Document images with source code:
● ● ● ● ●
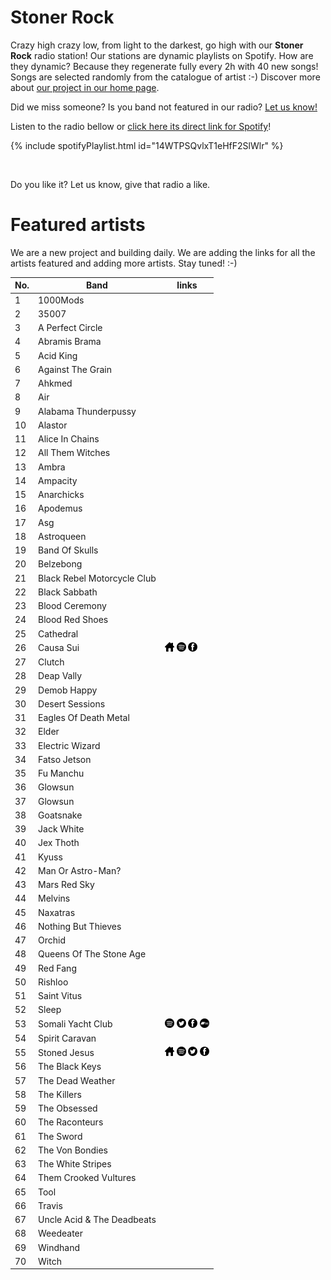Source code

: # Stoner Rock

Crazy high crazy low, from light to the darkest, go high with our **Stoner Rock** radio station! Our stations are dynamic playlists on Spotify. How are they dynamic? Because they regenerate fully every 2h with 40 new songs! Songs are selected randomly from the catalogue of artist :-) Discover more about [our project in our home page](https://radioninjapirata.github.io).

Did we miss someone? Is you band not featured in our radio? [Let us know!](https://github.com/RadioNinjaPirata/commentsENG/issues/new)

Listen to the radio bellow or [click here its direct link for Spotify](https://open.spotify.com/playlist/14WTPSQvlxT1eHfF2SlWlr?si=E23WcLz_QHS6lUNL4XIJfQ)!

{% include spotifyPlaylist.html id="14WTPSQvlxT1eHfF2SlWlr" %}

<br>

Do you like it? Let us know, give that radio a like.

# Featured artists

We are a new project and building daily. We are adding the links for all the artists featured and adding more artists. Stay tuned! :-)

No. | Band | links
--- | ---- | -----
1 | 1000Mods |     
2 | 35007 |     
3 | A Perfect Circle |     
4 | Abramis Brama |     
5 | Acid King |     
6 | Against The Grain |     
7 | Ahkmed |     
8 | Air |     
9 | Alabama Thunderpussy |     
10 | Alastor |     
11 | Alice In Chains |     
12 | All Them Witches |     
13 | Ambra |     
14 | Ampacity |     
15 | Anarchicks |     
16 | Apodemus |     
17 | Asg |     
18 | Astroqueen |     
19 | Band Of Skulls |     
20 | Belzebong |     
21 | Black Rebel Motorcycle Club |     
22 | Black Sabbath |     
23 | Blood Ceremony |     
24 | Blood Red Shoes |     
25 | Cathedral |     
26 | Causa Sui | <a href="https://elparaisorecords.com/artists/causa_sui" target="_blank"><img src="assets/others_home_button.png" alt="home" height="15" width="15" /></a> <a href="https://open.spotify.com/artist/1TAcaMoUlvLpTUzh18TzDY?si=p06IKMCfRbGvNJripMOvDA" target="_blank"><img src="assets/spotify_button.png" alt="spotify" height="15" width="15" /></a>  <a href="https://www.facebook.com/causasuiband" target="_blank"><img src="assets/facebook_button.png" alt="facebook" height="15" width="15" /></a> 
27 | Clutch |     
28 | Deap Vally |     
29 | Demob Happy |     
30 | Desert Sessions |     
31 | Eagles Of Death Metal |     
32 | Elder |     
33 | Electric Wizard |     
34 | Fatso Jetson |     
35 | Fu Manchu |     
36 | Glowsun |     
37 | Glowsun |     
38 | Goatsnake |     
39 | Jack White |     
40 | Jex Thoth |     
41 | Kyuss |     
42 | Man Or Astro-Man? |     
43 | Mars Red Sky |     
44 | Melvins |     
45 | Naxatras |     
46 | Nothing But Thieves |     
47 | Orchid |     
48 | Queens Of The Stone Age |     
49 | Red Fang |     
50 | Rishloo |     
51 | Saint Vitus |     
52 | Sleep |     
53 | Somali Yacht Club |  <a href="https://open.spotify.com/artist/4sgZ0Kad8DGhIP422wLArV?si=Lsuw0d9LTSqoMiqxf2t0HA" target="_blank"><img src="assets/spotify_button.png" alt="spotify" height="15" width="15" /></a> <a href="https://twitter.com/somaliyachtclub" target="_blank"><img src="assets/twitter_button.png" alt="twitter" height="15" width="15" /></a> <a href="https://www.facebook.com/Somaliyachtclub" target="_blank"><img src="assets/facebook_button.png" alt="facebook" height="15" width="15" /></a> <a href="https://somaliyachtclub.bandcamp.com" target="_blank"><img src="assets/bandcamp_button.png" alt="bandcamp" height="15" width="15" /></a>
54 | Spirit Caravan |     
55 | Stoned Jesus | <a href="https://stonedjesus.woolheads.com/" target="_blank"><img src="assets/others_home_button.png" alt="home" height="15" width="15" /></a> <a href="https://open.spotify.com/artist/23lyMLxYNPS15hpVvFNptR?si=KTSiSw1aSsqCemdAz7bqJw" target="_blank"><img src="assets/spotify_button.png" alt="spotify" height="15" width="15" /></a> <a href="https://twitter.com/StonedJesusBand" target="_blank"><img src="assets/twitter_button.png" alt="twitter" height="15" width="15" /></a> <a href="https://www.facebook.com/stonedjesusband" target="_blank"><img src="assets/facebook_button.png" alt="facebook" height="15" width="15" /></a> 
56 | The Black Keys |     
57 | The Dead Weather |     
58 | The Killers |     
59 | The Obsessed |     
60 | The Raconteurs |     
61 | The Sword |     
62 | The Von Bondies |     
63 | The White Stripes |     
64 | Them Crooked Vultures |     
65 | Tool |     
66 | Travis |     
67 | Uncle Acid & The Deadbeats |     
68 | Weedeater |     
69 | Windhand |     
70 | Witch |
● ● ● ● ●
### Task
Pick each line holding the word "github" out of the data and copy it.

### Reply to the exercise
Crazy high crazy low, from light to the darkest, go high with our **Stoner Rock** radio station! Our stations are dynamic playlists on Spotify. How are they dynamic? Because they regenerate fully every 2h with 40 new songs! Songs are selected randomly from the catalogue of artist :-) Discover more about [our project in our home page](https://radioninjapirata.github.io).
Did we miss someone? Is you band not featured in our radio? [Let us know!](https://github.com/RadioNinjaPirata/commentsENG/issues/new)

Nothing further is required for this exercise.